• **WHAT YOU WILL DO**: On how many lines of the records below does the string "working" appear? Reply with only the number.

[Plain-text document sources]
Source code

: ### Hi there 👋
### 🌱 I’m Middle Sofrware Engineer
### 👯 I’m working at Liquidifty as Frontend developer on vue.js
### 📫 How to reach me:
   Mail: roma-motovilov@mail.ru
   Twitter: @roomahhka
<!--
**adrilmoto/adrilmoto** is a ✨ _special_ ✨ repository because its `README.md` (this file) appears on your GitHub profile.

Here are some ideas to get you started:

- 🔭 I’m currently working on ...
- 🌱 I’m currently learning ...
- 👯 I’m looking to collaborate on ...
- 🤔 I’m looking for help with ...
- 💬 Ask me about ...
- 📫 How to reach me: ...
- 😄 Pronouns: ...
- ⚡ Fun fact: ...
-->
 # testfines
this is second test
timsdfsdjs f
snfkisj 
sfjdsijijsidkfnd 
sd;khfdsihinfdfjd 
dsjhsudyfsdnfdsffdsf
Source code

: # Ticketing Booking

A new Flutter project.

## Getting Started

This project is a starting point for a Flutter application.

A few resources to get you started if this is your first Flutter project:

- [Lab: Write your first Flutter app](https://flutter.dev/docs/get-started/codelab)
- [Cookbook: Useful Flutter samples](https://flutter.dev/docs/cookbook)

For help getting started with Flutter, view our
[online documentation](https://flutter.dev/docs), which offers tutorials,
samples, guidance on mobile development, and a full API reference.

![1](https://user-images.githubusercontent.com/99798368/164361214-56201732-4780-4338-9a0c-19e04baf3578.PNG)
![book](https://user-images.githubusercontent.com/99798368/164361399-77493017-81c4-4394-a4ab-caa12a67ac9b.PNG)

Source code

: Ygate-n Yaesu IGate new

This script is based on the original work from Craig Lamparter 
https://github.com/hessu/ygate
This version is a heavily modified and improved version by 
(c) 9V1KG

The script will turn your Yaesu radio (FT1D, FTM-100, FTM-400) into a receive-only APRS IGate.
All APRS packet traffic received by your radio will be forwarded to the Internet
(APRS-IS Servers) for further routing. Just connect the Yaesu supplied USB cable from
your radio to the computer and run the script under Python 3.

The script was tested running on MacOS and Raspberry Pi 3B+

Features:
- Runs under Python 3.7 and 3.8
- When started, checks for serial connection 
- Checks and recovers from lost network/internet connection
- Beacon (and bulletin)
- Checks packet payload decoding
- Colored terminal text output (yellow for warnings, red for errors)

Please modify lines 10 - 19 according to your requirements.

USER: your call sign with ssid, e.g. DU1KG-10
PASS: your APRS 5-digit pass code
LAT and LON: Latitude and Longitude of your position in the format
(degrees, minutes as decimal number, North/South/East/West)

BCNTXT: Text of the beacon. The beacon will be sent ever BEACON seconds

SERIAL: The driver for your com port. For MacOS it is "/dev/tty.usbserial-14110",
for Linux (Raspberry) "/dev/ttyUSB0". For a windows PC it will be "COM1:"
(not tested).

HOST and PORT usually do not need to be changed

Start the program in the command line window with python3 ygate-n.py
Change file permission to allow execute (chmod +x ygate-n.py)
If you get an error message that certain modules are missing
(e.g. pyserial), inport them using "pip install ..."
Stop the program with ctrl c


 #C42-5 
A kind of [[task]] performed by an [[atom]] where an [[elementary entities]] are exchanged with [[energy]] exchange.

• **FINAL ANSWER**: 2